President Wilson. If this organization is ever to have another hearing before me it must have another spokesman. Your manner offends me. . . . Your tone, with its background of passion.
Yes, it’s true: in addition to being a proud racist, Woodrow Wilson was also an insufferable jerk. Of course, that’s not considered a problem in the Ivy league.
35 thoughts on “My Ethics Conflict: Woodrow Wilson’s Name Should Have Been Removed At Princeton Long Ago, But Erasing It Now Opens The Floodgates, Part II: The Case For Expunging Wilson [Corrected]”
Hey! Here’s some good news on the Wilson front: Monument levelers and cancellers want to do away with the federal income tax because it was signed into law by Wilson. Brilliant! I’m all in! Someone’s finally feeling MY pain! Mrs. OB and I will be SAFE from having to pay federal income tax. Whew! Finally, the nanny state is looking out for ME! To the extent Arizona’s income tax is a kind of sort of baby federal income tax, I think it should be done away with as well! Now that’s what I call PROGRESS!
“Naming a school of international relations and diplomacy after the 28th President is like naming a firehouse after Mrs. O’Leary’s cow.”

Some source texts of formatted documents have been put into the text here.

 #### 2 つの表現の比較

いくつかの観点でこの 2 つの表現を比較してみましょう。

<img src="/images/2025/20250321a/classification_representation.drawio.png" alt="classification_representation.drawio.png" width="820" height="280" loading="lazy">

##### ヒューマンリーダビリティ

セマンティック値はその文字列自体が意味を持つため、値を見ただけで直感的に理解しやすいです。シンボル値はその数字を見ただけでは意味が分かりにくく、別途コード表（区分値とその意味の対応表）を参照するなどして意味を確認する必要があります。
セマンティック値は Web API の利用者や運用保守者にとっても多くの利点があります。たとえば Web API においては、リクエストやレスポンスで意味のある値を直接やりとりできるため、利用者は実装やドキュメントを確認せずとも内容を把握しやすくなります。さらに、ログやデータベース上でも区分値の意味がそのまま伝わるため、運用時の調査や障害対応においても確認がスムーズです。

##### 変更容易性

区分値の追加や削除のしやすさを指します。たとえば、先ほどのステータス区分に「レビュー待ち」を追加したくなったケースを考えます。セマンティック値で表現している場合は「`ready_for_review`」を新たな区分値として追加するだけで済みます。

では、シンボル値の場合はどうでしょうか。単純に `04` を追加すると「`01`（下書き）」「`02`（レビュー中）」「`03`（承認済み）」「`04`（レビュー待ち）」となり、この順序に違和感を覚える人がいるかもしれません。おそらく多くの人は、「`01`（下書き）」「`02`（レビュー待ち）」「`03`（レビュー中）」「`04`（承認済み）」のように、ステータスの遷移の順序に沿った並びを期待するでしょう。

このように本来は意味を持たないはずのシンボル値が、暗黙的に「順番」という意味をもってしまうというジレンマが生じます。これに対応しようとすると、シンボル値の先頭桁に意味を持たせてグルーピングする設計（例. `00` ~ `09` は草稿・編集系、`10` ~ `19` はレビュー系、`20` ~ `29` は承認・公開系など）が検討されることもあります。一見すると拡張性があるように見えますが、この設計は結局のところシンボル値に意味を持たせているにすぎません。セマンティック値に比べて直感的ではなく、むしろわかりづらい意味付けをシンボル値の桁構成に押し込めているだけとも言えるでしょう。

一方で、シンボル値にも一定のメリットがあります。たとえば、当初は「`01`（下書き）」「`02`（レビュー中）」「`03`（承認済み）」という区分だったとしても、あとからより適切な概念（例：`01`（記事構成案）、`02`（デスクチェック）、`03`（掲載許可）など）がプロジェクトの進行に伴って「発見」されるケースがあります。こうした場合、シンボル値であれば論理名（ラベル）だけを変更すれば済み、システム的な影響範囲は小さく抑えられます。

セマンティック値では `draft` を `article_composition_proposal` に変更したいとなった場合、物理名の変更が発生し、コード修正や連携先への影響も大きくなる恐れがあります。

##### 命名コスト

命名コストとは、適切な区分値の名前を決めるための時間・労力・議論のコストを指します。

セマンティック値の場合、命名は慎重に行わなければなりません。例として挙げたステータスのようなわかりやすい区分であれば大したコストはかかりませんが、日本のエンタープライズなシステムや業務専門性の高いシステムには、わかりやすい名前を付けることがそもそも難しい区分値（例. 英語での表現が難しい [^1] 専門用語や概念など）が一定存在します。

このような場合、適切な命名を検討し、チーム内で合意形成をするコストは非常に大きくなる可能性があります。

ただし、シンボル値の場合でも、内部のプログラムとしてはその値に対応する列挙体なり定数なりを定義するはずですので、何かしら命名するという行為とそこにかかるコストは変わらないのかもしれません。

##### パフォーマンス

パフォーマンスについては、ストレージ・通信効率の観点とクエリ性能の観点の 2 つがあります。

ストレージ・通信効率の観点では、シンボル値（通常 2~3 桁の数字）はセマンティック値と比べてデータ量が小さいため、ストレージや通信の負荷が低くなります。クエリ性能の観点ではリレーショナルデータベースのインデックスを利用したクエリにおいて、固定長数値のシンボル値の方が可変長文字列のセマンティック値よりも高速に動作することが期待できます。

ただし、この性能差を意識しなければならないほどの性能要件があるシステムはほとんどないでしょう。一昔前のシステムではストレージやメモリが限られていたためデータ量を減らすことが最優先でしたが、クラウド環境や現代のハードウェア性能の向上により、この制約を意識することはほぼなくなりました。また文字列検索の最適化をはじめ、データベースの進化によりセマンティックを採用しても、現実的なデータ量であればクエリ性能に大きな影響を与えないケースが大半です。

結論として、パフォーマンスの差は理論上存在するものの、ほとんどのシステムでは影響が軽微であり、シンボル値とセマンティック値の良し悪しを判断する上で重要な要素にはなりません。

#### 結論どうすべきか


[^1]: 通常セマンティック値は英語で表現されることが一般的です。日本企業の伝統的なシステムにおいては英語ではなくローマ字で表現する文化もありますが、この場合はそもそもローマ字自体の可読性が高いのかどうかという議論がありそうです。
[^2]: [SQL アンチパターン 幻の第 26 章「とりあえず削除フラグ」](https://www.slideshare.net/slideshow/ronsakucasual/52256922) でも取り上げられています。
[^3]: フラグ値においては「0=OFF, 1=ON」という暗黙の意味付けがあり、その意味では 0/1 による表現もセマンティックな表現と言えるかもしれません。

Now THAT’S a keeper, Jack!
On the subject of the Great Chicago Fire, I’m surprised the arbiter of all things America’s Dairyland (OB) hasn’t posted that a FAR more destructive fire, by nearly every measure, occurred in Peshtigo WESsonsin (a short 44.2/71.13 kms from his beloved Pulaski) the very same day.
Don’t know what that has do with Wilson (DISCLOSURE: I lived @120 W. Wilson St. from 08/01/1982 to 08/31/1984), but we should get to Kevin Bacon shortly….
From me to Woodrow Wilson: I knew Hollywood publicist Bob McElwaine, who knew Mickey Rooney as a kid. Rooney knew Jimmy Cagney (they were in “A Midsummer’s Night’s Dream”) who met George M. Cohan while making “Yankee Doodle Dandy.” Cohan got a medal from FDR, who knew Wilson.
Six degrees of Separation!
As for Kevin Bacon, he was in Cave-dweller (2004) with Jackie Burroughs, who was in The Care Bears Movie (1985) with Mickey Rooney. So Kevin is also six degrees from Woodrow!
Now just a cheese curd minute there, Paulie! What about “Yes, it’s true: in addition to being a proud racist, Woodrow Wilson was also an insufferable jerk. Of course, that’s not considered a problem in the Ivy league.” You going to just let that slide by unnoticed and unheralded? I think not.
Wow! Did not know about the fires. From the wiki article on the Peshtigo fire:
“The combination of wind, topography and ignition sources that created the firestorm, primarily representing the conditions at the boundaries of human settlement and natural areas, is known as the “Peshtigo Paradigm”. The condition was closely studied by the American and British military during World War II to learn how to recreate firestorm conditions for bombing campaigns against cities in Germany and Japan. The bombing of Dresden and the even more severe bombing of Tokyo by incendiary devices resulted in death tolls comparable to the atomic bombings of Hiroshima and Nagasaki.”
Have driven through Door County so have been in the area. Yikes. 2500 perished. Forget Kevin Bacon, who’d a thunk there’s a connection between Door County and Peshtigo and the fire bombings of Dresden and Tokyo? Sheesh.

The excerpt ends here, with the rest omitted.